Outro forte viés neste sentido é o musical. Devemos ressaltar que se tratava de um período de transição política e que tal fato impulsionou uma geração inteira de contestadores, principalmente no movimento pop-rock que se construiu ao longo da citada década. Vamos destacar em especial algumas músicas para entender a questão. Os paulistas do Ultraje a rigor talvez sejam os mestres na arte da contestação debochada e é de sua obra que trago duas músicas: “Sexo!” e “Eu gosto é de mulher!”. Na primeira, temos uma ode ao ato sexual que passa, inicialmente, por uma crítica aberta e direta à censura ainda em vigor no país e segue questionando o que realmente é imoral, comparando grandes problemas da época como a guerra espacial, o terrorismo, a inflação estratosférica e a corrupção com a nudez e o fato de se censurar as referências sexuais na tv e no cinema. Já em “Eu gosto é de mulher!” a letra dialoga com duas questões que poderiam vir a ser criticadas hoje: a exaltação da mulher como um ser desejado e (quem sabe) ser considerada uma letra homofobica, apesar de um meã culpa que Roger faz em alguns versos ao dizer que “tem amigos gays”. O fato é que não sei se as duas não seriam atacadas hoje, como aconteceu com Tiririca com relação a um suposto preconceito racial na música “Veja os cabelos dela”. Os motivos que nos levam a certos tipos de censura hoje, pela centelha luminosa do ser politicamente correto, do estar inserido nos preceitos morais, são mais diversos que os que abastecem a famosa “censura cega”; mas uma “censura da óculos” também não é uma censura?




O que mais tem me assustado em todo este processo é que os novos limites do que se pode e de como se pode dizer tem despertado um conservadorismo voraz que, não me parece tardar, instaurará uma crise de convivência de valores e ideologias na sociedade. Os movimentos históricos nos ensinam que o comportamento do homem se move em ciclos, que vem e vão de acordo com circunstâncias que, muitas vezes, fogem do seu próprio controle. O respeito à diversidade racial, cultural, regional, sexual e religiosa sempre será uma bandeira de todos os cidadãos conscientes e minimamente responsáveis por suas atitudes e gestos, porém, a própria roda da História nos mostra que tal respeito sempre se conquistou por conscientização e nunca por força.
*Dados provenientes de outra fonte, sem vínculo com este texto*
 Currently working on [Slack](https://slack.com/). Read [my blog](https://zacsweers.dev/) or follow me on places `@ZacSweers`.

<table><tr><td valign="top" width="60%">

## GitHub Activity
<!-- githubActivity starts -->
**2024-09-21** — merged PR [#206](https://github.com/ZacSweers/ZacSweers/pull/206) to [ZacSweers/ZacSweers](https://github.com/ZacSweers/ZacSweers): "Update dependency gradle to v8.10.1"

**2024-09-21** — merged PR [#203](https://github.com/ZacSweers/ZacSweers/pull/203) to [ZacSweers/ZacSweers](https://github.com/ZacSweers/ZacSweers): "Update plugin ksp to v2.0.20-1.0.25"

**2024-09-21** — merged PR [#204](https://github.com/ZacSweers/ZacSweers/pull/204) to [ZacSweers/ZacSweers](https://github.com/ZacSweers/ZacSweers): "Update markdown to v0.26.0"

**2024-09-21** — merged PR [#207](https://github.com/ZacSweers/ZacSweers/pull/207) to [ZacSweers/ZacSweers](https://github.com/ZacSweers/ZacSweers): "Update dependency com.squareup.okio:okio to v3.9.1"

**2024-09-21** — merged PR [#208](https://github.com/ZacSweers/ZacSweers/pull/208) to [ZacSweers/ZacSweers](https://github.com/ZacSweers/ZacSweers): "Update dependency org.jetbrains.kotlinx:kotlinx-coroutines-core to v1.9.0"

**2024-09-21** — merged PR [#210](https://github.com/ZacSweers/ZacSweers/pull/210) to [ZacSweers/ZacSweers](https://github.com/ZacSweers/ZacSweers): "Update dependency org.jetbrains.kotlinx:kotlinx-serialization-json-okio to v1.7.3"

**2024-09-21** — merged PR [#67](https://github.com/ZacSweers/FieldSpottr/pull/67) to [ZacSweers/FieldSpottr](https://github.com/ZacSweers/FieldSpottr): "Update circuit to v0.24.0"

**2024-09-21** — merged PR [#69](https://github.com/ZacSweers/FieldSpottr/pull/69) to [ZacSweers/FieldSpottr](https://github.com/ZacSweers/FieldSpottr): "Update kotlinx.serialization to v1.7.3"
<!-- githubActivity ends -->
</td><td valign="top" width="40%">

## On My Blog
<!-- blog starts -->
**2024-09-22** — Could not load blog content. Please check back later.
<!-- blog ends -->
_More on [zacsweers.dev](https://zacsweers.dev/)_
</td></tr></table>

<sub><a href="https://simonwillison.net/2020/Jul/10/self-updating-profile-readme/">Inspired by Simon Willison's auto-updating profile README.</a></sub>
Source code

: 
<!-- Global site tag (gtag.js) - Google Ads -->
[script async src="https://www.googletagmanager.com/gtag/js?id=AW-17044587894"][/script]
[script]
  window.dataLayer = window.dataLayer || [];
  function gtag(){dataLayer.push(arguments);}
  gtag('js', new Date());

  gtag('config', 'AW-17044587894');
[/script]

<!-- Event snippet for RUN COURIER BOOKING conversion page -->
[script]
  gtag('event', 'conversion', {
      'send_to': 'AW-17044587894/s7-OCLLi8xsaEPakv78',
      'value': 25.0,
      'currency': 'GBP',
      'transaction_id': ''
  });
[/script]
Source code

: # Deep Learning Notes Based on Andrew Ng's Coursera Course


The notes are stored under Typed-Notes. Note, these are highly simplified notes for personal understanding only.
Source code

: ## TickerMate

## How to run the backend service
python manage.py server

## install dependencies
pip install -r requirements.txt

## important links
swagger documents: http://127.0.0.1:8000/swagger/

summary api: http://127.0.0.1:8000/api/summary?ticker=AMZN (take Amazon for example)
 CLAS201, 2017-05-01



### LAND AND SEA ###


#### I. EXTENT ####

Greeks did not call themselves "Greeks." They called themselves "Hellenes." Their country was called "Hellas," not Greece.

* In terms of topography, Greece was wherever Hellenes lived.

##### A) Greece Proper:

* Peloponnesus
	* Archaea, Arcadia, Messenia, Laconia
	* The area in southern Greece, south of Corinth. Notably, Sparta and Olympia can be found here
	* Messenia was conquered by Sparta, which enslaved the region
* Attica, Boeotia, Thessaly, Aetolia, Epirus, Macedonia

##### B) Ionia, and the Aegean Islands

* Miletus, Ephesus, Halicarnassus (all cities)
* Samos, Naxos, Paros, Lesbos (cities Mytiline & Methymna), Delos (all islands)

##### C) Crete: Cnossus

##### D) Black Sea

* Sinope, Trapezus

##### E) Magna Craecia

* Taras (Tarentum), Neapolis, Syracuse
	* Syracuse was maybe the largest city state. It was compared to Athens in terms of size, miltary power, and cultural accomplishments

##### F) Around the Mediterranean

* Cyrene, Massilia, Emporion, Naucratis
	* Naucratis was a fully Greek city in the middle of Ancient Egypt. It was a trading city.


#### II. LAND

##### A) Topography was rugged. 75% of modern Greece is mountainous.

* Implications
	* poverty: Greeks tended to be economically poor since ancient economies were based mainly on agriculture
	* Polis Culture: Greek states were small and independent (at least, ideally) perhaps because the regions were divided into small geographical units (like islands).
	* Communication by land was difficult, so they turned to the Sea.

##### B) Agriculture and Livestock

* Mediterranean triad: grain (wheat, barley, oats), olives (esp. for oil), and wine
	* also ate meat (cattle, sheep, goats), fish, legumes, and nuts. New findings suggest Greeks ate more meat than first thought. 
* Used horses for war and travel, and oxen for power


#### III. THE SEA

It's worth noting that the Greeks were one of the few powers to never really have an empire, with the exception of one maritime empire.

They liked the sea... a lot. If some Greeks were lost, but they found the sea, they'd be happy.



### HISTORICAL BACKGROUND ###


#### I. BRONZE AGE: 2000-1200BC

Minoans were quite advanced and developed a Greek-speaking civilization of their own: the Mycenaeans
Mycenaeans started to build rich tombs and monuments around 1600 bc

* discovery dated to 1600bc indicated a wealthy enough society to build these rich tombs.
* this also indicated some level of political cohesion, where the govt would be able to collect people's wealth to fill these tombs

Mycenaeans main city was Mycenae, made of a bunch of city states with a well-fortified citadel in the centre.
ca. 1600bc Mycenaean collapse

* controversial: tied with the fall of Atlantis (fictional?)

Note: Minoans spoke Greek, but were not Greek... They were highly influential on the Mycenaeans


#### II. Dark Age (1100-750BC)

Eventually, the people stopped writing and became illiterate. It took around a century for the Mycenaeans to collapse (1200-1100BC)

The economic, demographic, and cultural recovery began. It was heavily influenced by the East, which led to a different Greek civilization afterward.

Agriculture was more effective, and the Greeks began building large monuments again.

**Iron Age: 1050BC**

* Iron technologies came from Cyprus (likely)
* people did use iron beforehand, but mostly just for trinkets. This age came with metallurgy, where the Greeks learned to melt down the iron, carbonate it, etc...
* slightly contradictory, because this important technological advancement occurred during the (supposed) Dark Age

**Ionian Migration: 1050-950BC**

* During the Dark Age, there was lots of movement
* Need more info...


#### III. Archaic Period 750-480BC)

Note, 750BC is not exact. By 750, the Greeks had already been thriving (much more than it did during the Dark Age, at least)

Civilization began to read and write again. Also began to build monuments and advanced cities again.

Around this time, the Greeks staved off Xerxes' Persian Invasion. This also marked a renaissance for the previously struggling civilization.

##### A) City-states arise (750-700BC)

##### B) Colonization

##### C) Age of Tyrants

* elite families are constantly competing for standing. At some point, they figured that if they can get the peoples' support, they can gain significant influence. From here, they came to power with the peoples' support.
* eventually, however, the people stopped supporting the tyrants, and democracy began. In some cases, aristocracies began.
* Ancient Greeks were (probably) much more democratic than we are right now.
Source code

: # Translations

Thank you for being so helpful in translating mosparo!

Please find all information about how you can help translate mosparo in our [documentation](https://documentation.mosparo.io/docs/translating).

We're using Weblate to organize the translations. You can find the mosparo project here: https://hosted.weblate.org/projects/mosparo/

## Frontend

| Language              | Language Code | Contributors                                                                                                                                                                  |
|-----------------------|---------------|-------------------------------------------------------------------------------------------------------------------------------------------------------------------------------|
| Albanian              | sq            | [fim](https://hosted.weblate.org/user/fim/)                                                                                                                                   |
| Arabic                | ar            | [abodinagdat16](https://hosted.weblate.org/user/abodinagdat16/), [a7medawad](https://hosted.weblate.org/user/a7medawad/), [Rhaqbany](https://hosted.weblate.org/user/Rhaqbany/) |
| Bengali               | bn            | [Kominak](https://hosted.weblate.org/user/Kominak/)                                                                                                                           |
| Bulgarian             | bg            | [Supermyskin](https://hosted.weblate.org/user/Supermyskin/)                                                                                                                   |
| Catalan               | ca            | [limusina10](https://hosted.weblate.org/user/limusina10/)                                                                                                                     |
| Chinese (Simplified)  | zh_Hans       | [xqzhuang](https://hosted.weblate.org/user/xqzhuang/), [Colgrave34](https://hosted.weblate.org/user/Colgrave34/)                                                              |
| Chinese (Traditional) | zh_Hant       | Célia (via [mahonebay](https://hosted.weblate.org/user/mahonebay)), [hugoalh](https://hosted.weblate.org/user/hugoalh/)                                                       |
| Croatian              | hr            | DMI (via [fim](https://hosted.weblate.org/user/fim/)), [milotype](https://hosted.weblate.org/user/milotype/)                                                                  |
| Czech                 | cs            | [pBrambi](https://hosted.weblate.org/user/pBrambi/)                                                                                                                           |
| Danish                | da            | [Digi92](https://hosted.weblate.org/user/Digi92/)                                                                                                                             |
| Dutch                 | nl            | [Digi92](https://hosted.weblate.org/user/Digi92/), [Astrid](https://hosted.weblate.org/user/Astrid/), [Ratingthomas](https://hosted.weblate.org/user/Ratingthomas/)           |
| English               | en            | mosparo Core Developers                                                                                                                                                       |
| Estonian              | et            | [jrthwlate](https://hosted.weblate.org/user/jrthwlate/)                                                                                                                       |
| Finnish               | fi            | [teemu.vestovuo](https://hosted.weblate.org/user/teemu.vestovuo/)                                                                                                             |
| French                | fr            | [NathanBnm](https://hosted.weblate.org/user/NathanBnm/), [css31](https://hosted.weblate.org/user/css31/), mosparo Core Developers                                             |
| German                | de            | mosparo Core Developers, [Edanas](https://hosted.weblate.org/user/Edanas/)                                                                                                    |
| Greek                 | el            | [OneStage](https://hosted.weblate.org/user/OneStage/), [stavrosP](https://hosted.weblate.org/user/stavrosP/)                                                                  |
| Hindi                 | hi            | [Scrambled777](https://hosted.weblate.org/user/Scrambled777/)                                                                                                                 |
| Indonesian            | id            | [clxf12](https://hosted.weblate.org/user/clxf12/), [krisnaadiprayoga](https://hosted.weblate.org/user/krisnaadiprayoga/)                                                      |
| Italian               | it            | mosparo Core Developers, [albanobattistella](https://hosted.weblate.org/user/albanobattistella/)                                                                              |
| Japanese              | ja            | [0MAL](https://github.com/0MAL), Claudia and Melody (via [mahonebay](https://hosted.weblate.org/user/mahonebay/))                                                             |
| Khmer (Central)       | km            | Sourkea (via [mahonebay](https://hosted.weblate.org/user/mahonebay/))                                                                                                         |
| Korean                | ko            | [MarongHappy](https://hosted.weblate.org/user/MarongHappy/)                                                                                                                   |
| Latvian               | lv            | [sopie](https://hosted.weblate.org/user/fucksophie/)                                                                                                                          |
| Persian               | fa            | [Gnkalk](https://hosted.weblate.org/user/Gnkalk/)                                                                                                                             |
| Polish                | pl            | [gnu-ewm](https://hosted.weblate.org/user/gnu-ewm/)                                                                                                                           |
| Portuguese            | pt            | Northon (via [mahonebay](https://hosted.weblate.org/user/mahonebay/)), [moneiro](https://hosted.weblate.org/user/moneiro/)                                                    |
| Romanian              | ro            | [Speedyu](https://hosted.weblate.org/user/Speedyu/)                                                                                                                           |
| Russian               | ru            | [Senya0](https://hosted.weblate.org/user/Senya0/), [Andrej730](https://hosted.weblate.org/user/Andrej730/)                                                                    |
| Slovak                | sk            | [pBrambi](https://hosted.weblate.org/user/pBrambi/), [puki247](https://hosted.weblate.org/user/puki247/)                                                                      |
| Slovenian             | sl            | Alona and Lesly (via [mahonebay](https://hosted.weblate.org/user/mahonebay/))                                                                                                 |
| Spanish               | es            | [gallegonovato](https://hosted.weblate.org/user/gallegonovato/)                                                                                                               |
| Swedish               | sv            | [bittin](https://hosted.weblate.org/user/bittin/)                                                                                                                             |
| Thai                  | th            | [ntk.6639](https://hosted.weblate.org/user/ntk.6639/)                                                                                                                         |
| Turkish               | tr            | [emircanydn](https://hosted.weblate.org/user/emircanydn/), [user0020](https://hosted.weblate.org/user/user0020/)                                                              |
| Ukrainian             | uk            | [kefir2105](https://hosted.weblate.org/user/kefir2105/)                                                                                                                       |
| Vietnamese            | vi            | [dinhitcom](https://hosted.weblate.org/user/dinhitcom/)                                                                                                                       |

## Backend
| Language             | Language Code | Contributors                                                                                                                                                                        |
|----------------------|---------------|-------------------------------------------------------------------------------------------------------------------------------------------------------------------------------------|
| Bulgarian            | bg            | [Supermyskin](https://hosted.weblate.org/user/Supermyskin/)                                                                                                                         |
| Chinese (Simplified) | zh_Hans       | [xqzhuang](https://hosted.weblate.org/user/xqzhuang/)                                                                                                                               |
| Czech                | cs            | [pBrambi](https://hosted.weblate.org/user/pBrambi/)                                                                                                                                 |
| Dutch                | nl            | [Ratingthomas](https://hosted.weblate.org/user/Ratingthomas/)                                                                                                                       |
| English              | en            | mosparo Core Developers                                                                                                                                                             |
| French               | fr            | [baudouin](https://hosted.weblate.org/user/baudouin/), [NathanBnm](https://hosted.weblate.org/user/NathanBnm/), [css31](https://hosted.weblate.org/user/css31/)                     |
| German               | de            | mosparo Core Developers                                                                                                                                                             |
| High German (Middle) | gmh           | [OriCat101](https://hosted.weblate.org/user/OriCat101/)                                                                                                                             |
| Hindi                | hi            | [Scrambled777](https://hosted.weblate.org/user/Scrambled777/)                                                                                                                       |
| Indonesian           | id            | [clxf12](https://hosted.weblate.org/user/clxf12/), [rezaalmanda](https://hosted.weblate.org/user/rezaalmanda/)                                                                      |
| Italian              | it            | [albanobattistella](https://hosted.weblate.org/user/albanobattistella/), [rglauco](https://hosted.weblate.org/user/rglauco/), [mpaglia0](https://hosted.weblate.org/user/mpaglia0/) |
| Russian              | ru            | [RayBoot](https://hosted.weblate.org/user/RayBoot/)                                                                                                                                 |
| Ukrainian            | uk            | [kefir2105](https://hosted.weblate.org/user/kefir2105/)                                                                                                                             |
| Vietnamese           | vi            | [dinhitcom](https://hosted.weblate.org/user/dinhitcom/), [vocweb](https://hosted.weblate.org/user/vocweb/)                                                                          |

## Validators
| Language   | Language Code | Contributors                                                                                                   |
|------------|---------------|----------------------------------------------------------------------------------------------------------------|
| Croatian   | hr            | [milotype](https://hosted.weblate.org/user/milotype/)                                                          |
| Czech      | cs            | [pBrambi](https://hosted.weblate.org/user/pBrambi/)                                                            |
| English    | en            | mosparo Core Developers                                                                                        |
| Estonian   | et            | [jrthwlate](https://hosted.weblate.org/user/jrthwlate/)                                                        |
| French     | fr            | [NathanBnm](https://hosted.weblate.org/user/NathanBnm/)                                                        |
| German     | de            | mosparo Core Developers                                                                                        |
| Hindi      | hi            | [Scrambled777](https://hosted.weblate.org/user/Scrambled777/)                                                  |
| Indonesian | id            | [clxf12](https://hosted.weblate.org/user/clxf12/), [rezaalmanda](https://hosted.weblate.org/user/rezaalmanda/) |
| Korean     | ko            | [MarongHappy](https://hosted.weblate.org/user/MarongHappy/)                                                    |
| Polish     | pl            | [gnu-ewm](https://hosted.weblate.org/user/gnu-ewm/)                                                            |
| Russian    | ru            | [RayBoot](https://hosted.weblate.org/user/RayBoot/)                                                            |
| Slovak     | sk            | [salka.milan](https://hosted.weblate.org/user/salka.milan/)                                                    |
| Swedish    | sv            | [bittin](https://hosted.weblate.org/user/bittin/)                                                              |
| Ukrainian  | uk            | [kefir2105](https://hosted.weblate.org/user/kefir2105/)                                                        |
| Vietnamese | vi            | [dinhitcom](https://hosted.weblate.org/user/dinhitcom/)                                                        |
Censura é força, gera medo, receio ao segurar a caneta, ao entoar algum canto novo no microfone... enquanto até a mulher maravilha dá uma fugidinha com o superman e ninguém acha ruim, eu vou seguindo no meu ônibus Volta Redonda – Rio, pensando se terá algum problema incluir músicas tão irresponsáveis como “Eu gosto é de mulher!”, “Sexo!”, “Amante profissional”, “Calúnias”, “Meninos e meninos”, “Polícia”, dentre tantas outras, no setlist que alunos executarão como parte do projeto. Por hora é só!